Marilyn, cien años eternamente joven
Pasa el tiempo y todos envejecemos, pero cuando vemos su imagen tan perfecta y cinematográfica sabemos que ella sigue siendo joven. «Su vida fue irreal como un sueño que un psiquiatra interpreta y archiva», como dijo Ernesto Cardenal en el poema/oración que le dedicó. Y es que el próximo 1 de junio se cumplirán cien años del nacimiento de Norma Jeane Mortenson, más conocida por su nombre artístico de Marilyn Monroe, una actriz tan adorada como copiada aunque nadie ha sido capaz de superar al original
A lo largo de este recién inaugurado 2026 tendremos la oportunidad de buscar nuevas aproximaciones a Marilyn, algunas alejadas de los tópicos tan falsos como repetidos. Más allá de las leyendas sobre amantes y su muerte, lo que nos quedan son los datos y la realidad, como que fue una buena lectora, nada que ver con la imagen de rubia boba que interpretó en algunas películas. En este sentido, será importante la aparición del ensayo firmado por Gail Crowther «Marilyn and Her Books: The Literary Life of Marilyn Monroe», que nos permitirá conocer el interés de Marilyn por la letra impresa de Dylan Thomas o Christopher Isherwood.

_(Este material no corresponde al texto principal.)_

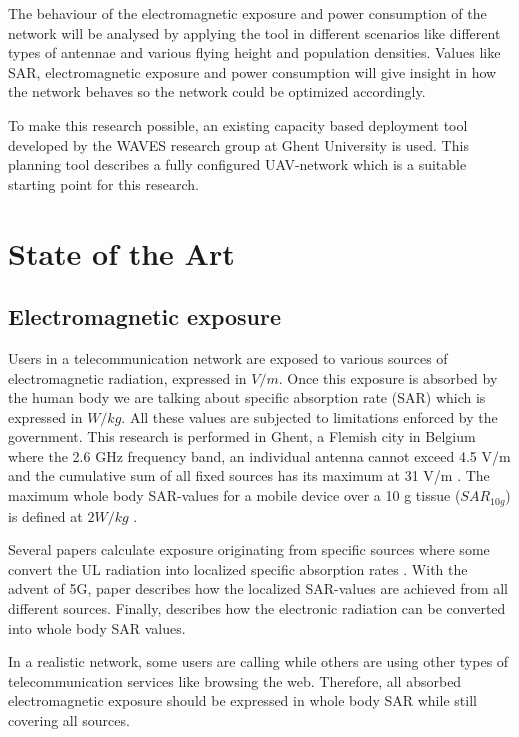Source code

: \documentclass[twocolumn]{phdsymp} %
\begin{document}
The behaviour of the electromagnetic exposure and power consumption of the network will be analysed
 by applying the tool in different scenarios like different types of antennae and various flying height and population 
densities.
Values like \gls{SAR}, electromagnetic exposure and power consumption will 
 give insight in how the network behaves so the network could be optimized accordingly.

To make this research possible, 
an existing capacity based deployment tool developed by the WAVES research group at Ghent University is used.
This planning tool describes a fully configured \gls{UAV}-network which is a suitable starting point for this research.


\section{State of the Art}
\subsection{Electromagnetic exposure}

Users in a telecommunication network are exposed to various sources of electromagnetic radiation, expressed in $V/m$. Once this exposure is absorbed by the human 
body we are talking about specific absorption rate (SAR) which is expressed in $W/kg$. All these values are 
subjected to limitations enforced by the government. This research is performed in Ghent, 
a Flemish city in Belgium where the 2.6 GHz frequency band, an individual antenna cannot exceed 4.5 V/m and the cumulative sum of all 
fixed sources has its maximum at 31 V/m \cite{J23,S13_normenBelgie}. The maximum whole body SAR-values for a mobile device 
over a 10 g tissue ($SAR_{10g}$) is defined at $2 W/kg$ \cite{J30}. 

Several papers calculate exposure originating from specific sources  \cite{J6_originalExposureFormula,J1,J10_RDP,J10.1} 
where some convert the \gls{UL} radiation into localized specific absorption rates \cite{J10_RDP,J10.1}. 
With the advent of 5G, paper \cite{J17_kuehn2019modelling} describes 
how the localized \gls{SAR}-values are achieved from all different sources.
Finally, \cite{J22_plets2015joint} describes how the electronic radiation can be converted into whole body SAR values.

In a realistic network, some users are calling while others are using other types of telecommunication services like browsing the web.
Therefore, all absorbed electromagnetic exposure should be expressed in whole body SAR while still covering all sources.
\end{document}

Otro título a tener en cuenta será «Dear Marilyn: Marilyn Monroe by Her Friend Sam Shaw», donde se nos abre el archivo de uno de los fotógrafos que mejor supo retratar al gran icono del siglo XX. Pese a que las fotografías de Sam Shaw son probablemente las más conocidas de cuantas se le hicieron a Marilyn, este libro presenta la particularidad de incorporar materiales hasta ahora inéditos procedentes del fondo de este artista de la imagen, compañero de la intérprete en rodajes o en sus paseos por Nueva York.

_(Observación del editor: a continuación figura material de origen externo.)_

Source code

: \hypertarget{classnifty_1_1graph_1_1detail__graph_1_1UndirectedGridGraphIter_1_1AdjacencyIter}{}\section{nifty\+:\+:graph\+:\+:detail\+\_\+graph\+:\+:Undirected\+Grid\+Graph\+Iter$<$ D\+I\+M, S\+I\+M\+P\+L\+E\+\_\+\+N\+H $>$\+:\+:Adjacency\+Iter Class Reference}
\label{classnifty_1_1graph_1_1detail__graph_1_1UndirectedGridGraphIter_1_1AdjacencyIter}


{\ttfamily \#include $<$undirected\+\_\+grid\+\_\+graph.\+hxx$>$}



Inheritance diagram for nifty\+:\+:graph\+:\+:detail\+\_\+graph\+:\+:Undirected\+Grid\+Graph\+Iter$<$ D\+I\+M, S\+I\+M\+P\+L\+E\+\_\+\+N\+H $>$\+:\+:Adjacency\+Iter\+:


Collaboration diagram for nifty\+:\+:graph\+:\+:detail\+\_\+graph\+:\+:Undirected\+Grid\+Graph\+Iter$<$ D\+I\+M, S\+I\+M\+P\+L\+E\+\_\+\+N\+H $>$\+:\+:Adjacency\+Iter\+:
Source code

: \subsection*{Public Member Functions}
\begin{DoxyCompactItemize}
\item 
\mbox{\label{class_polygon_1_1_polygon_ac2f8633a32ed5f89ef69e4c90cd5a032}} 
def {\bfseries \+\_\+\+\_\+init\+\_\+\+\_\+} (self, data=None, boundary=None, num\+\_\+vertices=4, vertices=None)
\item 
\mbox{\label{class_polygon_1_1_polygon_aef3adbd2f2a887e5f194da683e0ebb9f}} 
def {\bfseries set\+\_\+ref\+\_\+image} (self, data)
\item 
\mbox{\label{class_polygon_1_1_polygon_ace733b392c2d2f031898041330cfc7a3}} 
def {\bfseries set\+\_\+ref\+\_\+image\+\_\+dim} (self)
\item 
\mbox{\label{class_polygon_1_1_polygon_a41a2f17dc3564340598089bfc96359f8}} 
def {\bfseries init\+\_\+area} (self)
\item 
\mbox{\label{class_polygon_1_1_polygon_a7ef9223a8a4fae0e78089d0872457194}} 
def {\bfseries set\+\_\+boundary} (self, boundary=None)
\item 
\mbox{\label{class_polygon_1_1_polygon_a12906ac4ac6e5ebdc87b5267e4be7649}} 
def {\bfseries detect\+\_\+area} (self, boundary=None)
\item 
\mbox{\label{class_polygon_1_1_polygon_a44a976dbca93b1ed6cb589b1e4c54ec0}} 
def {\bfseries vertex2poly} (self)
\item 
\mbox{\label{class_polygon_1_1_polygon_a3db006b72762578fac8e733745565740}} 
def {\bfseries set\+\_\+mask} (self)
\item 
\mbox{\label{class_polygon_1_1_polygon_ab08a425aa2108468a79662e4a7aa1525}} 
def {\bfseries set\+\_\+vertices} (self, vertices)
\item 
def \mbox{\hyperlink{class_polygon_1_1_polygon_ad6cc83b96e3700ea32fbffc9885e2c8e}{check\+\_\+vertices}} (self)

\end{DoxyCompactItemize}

Para saber cómo pensaba Marilyn y cuáles fueron sus últimas contribuciones resultará imprescindible acudir a «Marilyn Monroe: The Last Photographs, The Lost Interview», donde podremos leer completa la que fue la última conversación de la estrella con un periodista, Richard Meryman, además de 300 fotografías, muchas de ellas inéditas, de la última sesión ante una cámara de la actriz, concretamente la del fotoperiodista Allan Grant.
La pirotecnia de «merchandising» estará preparada para comercializar su imagen, algo que dolería profundamente a la protagonista de estas líneas, la misma que pedía a Meryman un mes antes de su muerte que «no hagan de mí una broma». También regresarán aquellos mercaderes de las teorías de la conspiración, los que vieron en su muerte un despliegue de los poderes del Estado, algo que visto en perspectiva invita a la risa por lo imposible si no fuera por las dramáticas consecuencias que tuvo para quienes fueron falsamente acusados de aquello.
Pero lo que debería quedar de este centenario es, sobre todo, la reivindicación de alguien que luchó contra el sistema de Hollywood, alguien que quiso ser sí misma aunque no se lo pusieron fácil, alguien capaz de moverse entre la comedia y el drama, como así logró recoger con su cámara Bert Stern.